(TASK DESCRIPTION)
The answer must consist of every line in the data that contains "ietf".

(GIVEN DATA)
▬▬▬▬▬▬▬▬▬▬
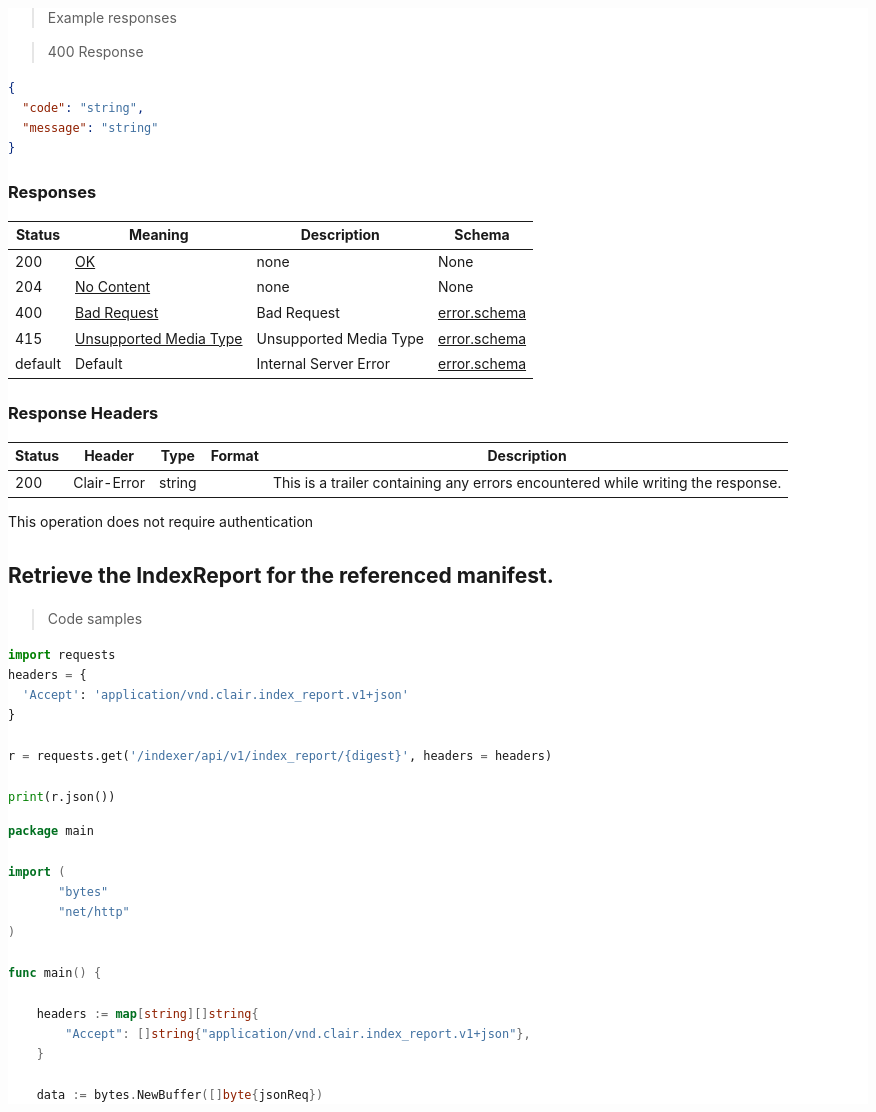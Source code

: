 > Example responses

> 400 Response

```json
{
  "code": "string",
  "message": "string"
}
```

<h3 id="delete-the-referenced-manifest.-responses">Responses</h3>

|Status|Meaning|Description|Schema|
|---|---|---|---|
|200|[OK](https://tools.ietf.org/html/rfc7231#section-6.3.1)|none|None|
|204|[No Content](https://tools.ietf.org/html/rfc7231#section-6.3.5)|none|None|
|400|[Bad Request](https://tools.ietf.org/html/rfc7231#section-6.5.1)|Bad Request|[error.schema](#schemaerror.schema)|
|415|[Unsupported Media Type](https://tools.ietf.org/html/rfc7231#section-6.5.13)|Unsupported Media Type|[error.schema](#schemaerror.schema)|
|default|Default|Internal Server Error|[error.schema](#schemaerror.schema)|

### Response Headers

|Status|Header|Type|Format|Description|
|---|---|---|---|---|
|200|Clair-Error|string||This is a trailer containing any errors encountered while writing the response.|

<aside class="success">
This operation does not require authentication
</aside>

## Retrieve the IndexReport for the referenced manifest.

<a id="opIdGetIndexReport"></a>

> Code samples

```python
import requests
headers = {
  'Accept': 'application/vnd.clair.index_report.v1+json'
}

r = requests.get('/indexer/api/v1/index_report/{digest}', headers = headers)

print(r.json())

```

```go
package main

import (
       "bytes"
       "net/http"
)

func main() {

    headers := map[string][]string{
        "Accept": []string{"application/vnd.clair.index_report.v1+json"},
    }

    data := bytes.NewBuffer([]byte{jsonReq})
```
▬▬▬▬▬▬▬▬▬▬
(TASK RESPONSE)
|200|[OK](https://tools.ietf.org/html/rfc7231#section-6.3.1)|none|None|
|204|[No Content](https://tools.ietf.org/html/rfc7231#section-6.3.5)|none|None|
|400|[Bad Request](https://tools.ietf.org/html/rfc7231#section-6.5.1)|Bad Request|[error.schema](#schemaerror.schema)|
|415|[Unsupported Media Type](https://tools.ietf.org/html/rfc7231#section-6.5.13)|Unsupported Media Type|[error.schema](#schemaerror.schema)|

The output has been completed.